What to work on — Up to and including the final line, please copy every line exactly, starting from the one that contains "Took over development" in the material below.

Input material —
◆ ◆ ◆

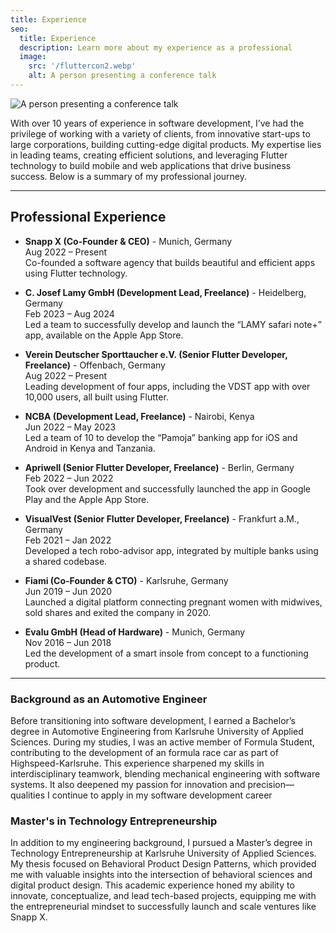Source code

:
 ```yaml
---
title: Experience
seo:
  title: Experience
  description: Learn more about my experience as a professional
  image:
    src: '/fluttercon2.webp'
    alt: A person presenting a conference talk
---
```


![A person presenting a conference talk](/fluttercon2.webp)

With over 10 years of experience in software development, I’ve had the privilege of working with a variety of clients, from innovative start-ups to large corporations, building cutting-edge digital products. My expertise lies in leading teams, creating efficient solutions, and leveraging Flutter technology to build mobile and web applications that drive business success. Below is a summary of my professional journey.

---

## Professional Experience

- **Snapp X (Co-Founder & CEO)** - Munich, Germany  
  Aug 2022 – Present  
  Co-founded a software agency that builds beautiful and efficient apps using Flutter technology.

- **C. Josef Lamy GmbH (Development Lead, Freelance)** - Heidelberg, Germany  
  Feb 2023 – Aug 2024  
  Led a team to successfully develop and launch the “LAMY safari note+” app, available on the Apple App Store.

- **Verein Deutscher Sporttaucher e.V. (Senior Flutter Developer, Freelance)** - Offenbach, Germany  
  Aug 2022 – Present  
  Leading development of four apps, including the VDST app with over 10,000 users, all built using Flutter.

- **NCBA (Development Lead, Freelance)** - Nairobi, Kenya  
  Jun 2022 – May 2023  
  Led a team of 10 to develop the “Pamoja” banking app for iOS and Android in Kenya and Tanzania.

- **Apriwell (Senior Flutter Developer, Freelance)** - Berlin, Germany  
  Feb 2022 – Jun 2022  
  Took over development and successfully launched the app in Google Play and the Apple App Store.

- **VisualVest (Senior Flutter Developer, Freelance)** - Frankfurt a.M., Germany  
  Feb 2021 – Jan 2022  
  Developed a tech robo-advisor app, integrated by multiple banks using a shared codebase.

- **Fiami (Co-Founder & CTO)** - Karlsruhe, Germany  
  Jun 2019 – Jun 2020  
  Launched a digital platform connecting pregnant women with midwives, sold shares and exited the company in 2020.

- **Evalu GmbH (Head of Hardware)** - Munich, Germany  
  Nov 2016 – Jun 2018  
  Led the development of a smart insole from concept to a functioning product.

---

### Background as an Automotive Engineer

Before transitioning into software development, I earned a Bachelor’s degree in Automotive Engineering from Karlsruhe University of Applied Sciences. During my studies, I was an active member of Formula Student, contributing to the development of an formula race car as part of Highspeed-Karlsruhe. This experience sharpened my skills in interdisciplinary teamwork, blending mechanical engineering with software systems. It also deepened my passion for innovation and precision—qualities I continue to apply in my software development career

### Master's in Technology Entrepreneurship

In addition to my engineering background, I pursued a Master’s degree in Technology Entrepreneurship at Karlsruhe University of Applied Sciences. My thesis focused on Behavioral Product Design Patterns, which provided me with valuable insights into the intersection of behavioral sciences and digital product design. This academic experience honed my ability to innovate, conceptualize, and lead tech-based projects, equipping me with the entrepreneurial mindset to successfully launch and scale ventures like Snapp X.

◆ ◆ ◆

Response area —
  Took over development and successfully launched the app in Google Play and the Apple App Store.

- **VisualVest (Senior Flutter Developer, Freelance)** - Frankfurt a.M., Germany  
  Feb 2021 – Jan 2022  
  Developed a tech robo-advisor app, integrated by multiple banks using a shared codebase.

- **Fiami (Co-Founder & CTO)** - Karlsruhe, Germany  
  Jun 2019 – Jun 2020  
  Launched a digital platform connecting pregnant women with midwives, sold shares and exited the company in 2020.

- **Evalu GmbH (Head of Hardware)** - Munich, Germany  
  Nov 2016 – Jun 2018  
  Led the development of a smart insole from concept to a functioning product.

---

### Background as an Automotive Engineer

Before transitioning into software development, I earned a Bachelor’s degree in Automotive Engineering from Karlsruhe University of Applied Sciences. During my studies, I was an active member of Formula Student, contributing to the development of an formula race car as part of Highspeed-Karlsruhe. This experience sharpened my skills in interdisciplinary teamwork, blending mechanical engineering with software systems. It also deepened my passion for innovation and precision—qualities I continue to apply in my software development career

### Master's in Technology Entrepreneurship

In addition to my engineering background, I pursued a Master’s degree in Technology Entrepreneurship at Karlsruhe University of Applied Sciences. My thesis focused on Behavioral Product Design Patterns, which provided me with valuable insights into the intersection of behavioral sciences and digital product design. This academic experience honed my ability to innovate, conceptualize, and lead tech-based projects, equipping me with the entrepreneurial mindset to successfully launch and scale ventures like Snapp X.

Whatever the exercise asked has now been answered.